Exercise goal:
Set down, exactly and only, everything from the line containing "## Deploy to Azure App Service" down to the line containing "deprecated in ES7." in the data below; the pictures are not part of the copy.

- - - - -

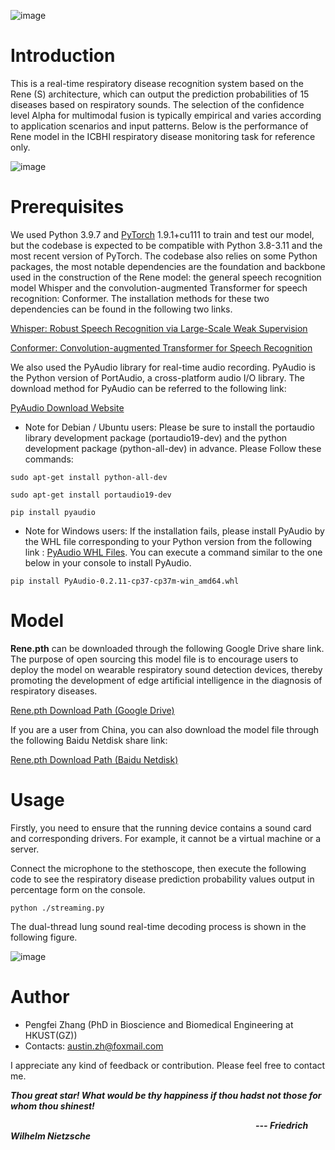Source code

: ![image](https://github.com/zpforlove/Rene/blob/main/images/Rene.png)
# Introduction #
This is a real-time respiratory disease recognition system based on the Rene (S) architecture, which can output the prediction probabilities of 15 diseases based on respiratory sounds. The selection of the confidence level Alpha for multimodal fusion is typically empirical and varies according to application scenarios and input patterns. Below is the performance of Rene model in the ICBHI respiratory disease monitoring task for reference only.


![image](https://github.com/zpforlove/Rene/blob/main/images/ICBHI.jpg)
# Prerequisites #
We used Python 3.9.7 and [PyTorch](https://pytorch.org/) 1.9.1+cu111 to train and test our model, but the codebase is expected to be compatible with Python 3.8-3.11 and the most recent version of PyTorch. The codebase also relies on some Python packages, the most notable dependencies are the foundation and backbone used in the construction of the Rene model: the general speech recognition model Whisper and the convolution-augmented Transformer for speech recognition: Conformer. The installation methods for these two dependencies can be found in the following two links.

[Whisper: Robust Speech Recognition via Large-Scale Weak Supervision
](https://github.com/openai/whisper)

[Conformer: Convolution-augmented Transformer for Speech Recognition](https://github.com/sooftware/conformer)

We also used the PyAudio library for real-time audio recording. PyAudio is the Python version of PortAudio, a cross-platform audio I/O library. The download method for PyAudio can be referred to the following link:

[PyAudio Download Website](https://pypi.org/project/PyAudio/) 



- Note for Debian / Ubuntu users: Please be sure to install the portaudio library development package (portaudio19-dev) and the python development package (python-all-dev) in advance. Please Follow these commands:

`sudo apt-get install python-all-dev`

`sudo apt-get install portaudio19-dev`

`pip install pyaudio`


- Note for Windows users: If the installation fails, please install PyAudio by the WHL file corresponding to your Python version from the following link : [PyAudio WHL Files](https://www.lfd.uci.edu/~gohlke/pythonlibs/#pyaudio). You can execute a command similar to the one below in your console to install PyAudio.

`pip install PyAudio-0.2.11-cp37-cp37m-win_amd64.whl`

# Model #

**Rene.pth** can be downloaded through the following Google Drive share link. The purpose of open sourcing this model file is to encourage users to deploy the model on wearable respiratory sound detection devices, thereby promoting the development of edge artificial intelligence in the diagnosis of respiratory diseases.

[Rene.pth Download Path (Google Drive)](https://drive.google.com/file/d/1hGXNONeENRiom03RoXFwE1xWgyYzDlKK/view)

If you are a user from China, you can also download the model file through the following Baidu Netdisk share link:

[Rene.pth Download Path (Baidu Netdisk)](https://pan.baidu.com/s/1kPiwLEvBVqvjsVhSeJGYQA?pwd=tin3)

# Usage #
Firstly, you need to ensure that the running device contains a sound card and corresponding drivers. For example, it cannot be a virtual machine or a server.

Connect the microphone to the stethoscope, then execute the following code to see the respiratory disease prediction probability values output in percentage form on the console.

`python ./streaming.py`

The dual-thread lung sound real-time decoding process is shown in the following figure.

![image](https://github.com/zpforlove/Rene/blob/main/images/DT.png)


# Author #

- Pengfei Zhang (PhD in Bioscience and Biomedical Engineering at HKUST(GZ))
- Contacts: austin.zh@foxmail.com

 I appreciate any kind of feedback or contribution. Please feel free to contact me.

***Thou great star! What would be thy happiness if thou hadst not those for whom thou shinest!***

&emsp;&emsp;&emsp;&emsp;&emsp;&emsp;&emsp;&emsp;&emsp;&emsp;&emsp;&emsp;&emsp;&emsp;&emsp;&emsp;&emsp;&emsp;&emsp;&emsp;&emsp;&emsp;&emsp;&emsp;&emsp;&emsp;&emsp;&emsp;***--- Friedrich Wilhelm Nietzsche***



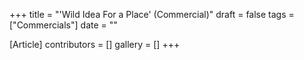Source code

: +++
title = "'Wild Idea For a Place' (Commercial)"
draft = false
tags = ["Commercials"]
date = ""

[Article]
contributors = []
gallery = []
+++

- - - - -

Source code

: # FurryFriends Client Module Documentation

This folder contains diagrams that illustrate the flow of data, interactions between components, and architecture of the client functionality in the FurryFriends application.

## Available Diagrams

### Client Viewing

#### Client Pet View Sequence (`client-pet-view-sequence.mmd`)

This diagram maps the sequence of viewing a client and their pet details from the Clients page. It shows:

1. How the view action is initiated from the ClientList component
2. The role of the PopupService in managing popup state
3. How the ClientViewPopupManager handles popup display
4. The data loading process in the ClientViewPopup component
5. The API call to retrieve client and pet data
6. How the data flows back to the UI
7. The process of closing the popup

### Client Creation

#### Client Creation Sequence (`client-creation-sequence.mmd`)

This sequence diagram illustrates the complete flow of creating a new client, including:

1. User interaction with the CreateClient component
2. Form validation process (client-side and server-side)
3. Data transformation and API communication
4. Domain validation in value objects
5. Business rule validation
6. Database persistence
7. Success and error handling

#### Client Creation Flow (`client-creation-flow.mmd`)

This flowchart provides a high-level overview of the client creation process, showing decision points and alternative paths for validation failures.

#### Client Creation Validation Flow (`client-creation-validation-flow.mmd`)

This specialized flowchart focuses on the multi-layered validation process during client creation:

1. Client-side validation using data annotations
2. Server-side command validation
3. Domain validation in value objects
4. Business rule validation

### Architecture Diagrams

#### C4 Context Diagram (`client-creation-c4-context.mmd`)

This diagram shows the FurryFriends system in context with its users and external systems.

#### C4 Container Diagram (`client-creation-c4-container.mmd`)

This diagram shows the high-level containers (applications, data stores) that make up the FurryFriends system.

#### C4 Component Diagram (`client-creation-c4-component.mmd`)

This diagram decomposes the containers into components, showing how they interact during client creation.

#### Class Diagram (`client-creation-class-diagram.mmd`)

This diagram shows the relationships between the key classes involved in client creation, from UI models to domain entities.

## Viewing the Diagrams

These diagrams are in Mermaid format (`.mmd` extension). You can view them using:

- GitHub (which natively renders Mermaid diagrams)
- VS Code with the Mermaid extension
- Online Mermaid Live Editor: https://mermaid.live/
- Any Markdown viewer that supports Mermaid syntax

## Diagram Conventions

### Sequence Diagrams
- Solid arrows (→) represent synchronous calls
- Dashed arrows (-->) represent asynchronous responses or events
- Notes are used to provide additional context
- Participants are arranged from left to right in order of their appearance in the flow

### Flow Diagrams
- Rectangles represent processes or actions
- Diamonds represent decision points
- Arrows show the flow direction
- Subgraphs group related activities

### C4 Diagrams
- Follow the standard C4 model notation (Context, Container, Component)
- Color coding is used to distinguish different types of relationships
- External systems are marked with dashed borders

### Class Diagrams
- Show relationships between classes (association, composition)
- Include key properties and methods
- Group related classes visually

- - - - -

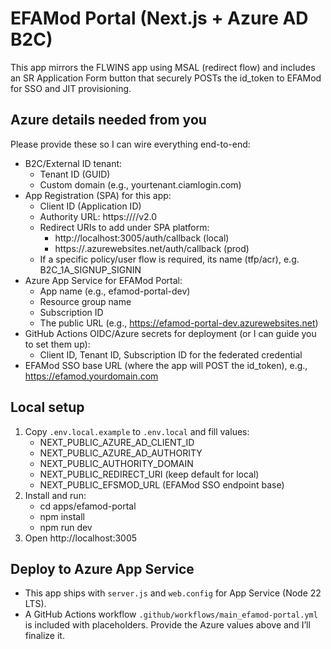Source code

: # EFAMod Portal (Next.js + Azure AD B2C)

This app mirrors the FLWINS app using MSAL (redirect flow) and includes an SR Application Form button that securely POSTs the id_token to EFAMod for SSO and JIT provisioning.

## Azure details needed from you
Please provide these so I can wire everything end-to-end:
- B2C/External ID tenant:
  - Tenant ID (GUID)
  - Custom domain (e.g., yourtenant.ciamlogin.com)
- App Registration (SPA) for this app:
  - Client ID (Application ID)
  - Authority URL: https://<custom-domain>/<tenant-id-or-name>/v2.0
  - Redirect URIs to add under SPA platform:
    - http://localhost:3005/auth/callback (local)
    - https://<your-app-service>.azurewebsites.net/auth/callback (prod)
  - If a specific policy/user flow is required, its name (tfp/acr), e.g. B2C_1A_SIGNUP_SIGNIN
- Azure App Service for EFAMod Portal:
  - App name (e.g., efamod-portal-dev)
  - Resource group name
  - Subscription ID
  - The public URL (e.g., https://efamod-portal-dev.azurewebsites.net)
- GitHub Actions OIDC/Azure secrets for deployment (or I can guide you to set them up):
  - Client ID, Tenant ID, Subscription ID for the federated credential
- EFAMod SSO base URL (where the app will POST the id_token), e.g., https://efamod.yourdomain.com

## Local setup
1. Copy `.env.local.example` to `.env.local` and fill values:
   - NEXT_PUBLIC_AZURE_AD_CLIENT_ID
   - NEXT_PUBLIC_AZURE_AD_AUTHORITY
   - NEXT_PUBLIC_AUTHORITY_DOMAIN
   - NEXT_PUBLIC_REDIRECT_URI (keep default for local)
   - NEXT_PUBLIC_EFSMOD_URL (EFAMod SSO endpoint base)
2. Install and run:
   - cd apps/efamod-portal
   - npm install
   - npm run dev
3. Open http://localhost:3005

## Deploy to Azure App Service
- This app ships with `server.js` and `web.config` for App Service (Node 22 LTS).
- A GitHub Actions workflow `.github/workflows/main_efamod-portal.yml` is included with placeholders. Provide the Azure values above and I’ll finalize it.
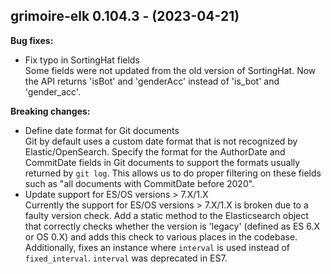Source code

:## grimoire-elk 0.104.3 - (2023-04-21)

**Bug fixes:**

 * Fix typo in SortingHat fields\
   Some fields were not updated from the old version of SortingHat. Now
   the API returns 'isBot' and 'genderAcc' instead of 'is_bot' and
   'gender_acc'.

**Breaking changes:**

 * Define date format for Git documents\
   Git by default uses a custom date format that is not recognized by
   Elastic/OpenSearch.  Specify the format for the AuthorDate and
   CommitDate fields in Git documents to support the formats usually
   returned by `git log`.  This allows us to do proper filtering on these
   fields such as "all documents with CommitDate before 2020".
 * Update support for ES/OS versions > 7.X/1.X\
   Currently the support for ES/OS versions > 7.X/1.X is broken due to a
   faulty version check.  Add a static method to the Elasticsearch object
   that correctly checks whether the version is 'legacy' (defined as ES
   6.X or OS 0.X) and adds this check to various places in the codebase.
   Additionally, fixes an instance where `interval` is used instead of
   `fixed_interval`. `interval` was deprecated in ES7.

- - - - -

Task output:
## Deploy to Azure App Service
- This app ships with `server.js` and `web.config` for App Service (Node 22 LTS).
- A GitHub Actions workflow `.github/workflows/main_efamod-portal.yml` is included with placeholders. Provide the Azure values above and I’ll finalize it.
Source code

:## grimoire-elk 0.104.3 - (2023-04-21)

**Bug fixes:**

 * Fix typo in SortingHat fields\
   Some fields were not updated from the old version of SortingHat. Now
   the API returns 'isBot' and 'genderAcc' instead of 'is_bot' and
   'gender_acc'.

**Breaking changes:**

 * Define date format for Git documents\
   Git by default uses a custom date format that is not recognized by
   Elastic/OpenSearch.  Specify the format for the AuthorDate and
   CommitDate fields in Git documents to support the formats usually
   returned by `git log`.  This allows us to do proper filtering on these
   fields such as "all documents with CommitDate before 2020".
 * Update support for ES/OS versions > 7.X/1.X\
   Currently the support for ES/OS versions > 7.X/1.X is broken due to a
   faulty version check.  Add a static method to the Elasticsearch object
   that correctly checks whether the version is 'legacy' (defined as ES
   6.X or OS 0.X) and adds this check to various places in the codebase.
   Additionally, fixes an instance where `interval` is used instead of
   `fixed_interval`. `interval` was deprecated in ES7.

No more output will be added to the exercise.